It’s hard to understand why intelligent, kind-hearted, and decent people run from the scene of a crash. There could be any number of reasons. However, researchers found that fear is the primary reason people run from the scene of an accident.

Usually, the person who runs away from an accident tries to hide other illegal behavior. In other words, they’re afraid of the consequences they could face if they stay and identify themselves. People will fear the possible legal repercussions of:

  • Driving under the influence;
  • Operating without a license;
  • Driving without insurance; or 
  • Operating a stolen motor vehicle.

Individuals who have arrest warrants in their name might also run from the scene of an accident for fear of getting arrested.

Psychology plays a role in leaving the scene as well.
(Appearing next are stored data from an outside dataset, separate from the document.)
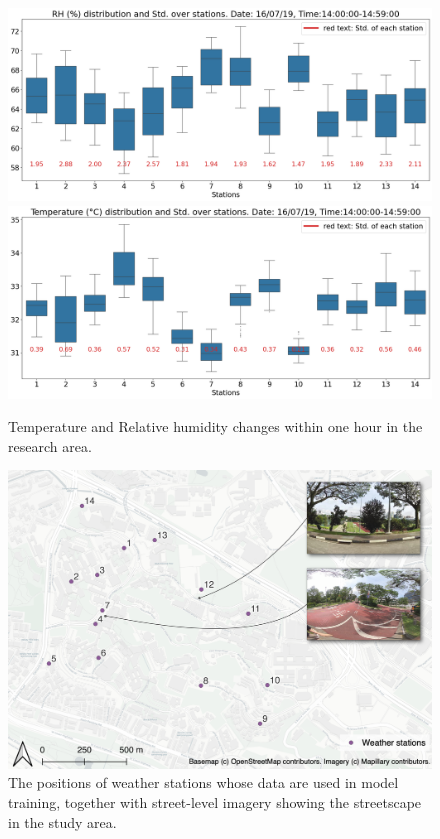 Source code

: \documentclass[a4paper,fleqn]{cas-sc}
\begin{document}
\begin{figure}[!h]
	\centering
        	\includegraphics[scale=0.38]{figs/new_figs/RH14pm.png}
	    \includegraphics[scale=0.38]{figs/new_figs/tem14pm.png}
	\caption{Temperature and Relative humidity changes within one hour in the research area.}
	\label{FIG:weatherData14pm}
\end{figure}

\begin{figure}[!h]
	\centering
	\includegraphics[width=.95\textwidth]{figs/map2_.png}
	\caption{The positions of weather stations whose data are used in model training, together with street-level imagery showing the streetscape in the study area.}
	\label{FIG:map}
\end{figure}
\end{document}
A car crash is an unexpected and emotional event. Your body’s fight-or-flight response activates when the crash produces an inevitable adrenaline rush. Some folks may become emotional. Their emotional reaction makes them do things they wouldn’t normally do. For example, motorists involved in a pedestrian accident have been known to argue with the pedestrian they hit. This overwhelming emotional response has caused people to do unthinkable things like drive home with a body stuck on their windshield.  

The moral judgment and development of the driver make a difference in whether they stay or go. A motorist will take off if they are only worried about what could happen to them, even though the law—and possibly their conscience—tells them to stay. 

Hit & Run Defense Attorney Explains Virginia Law

Virginia’s hit-and-run laws are very straightforward. You must remain at an accident scene to render aid and identify yourself. You must stop immediately or as soon as you can when it’s safe to do so without obstructing traffic. Identifying yourself means giving your true name, address, driver’s license number, and vehicle registration number to a law enforcement officer investigating the crash. You need to provide it to the others involved in the collision or to the owner of any property damaged in the crash. 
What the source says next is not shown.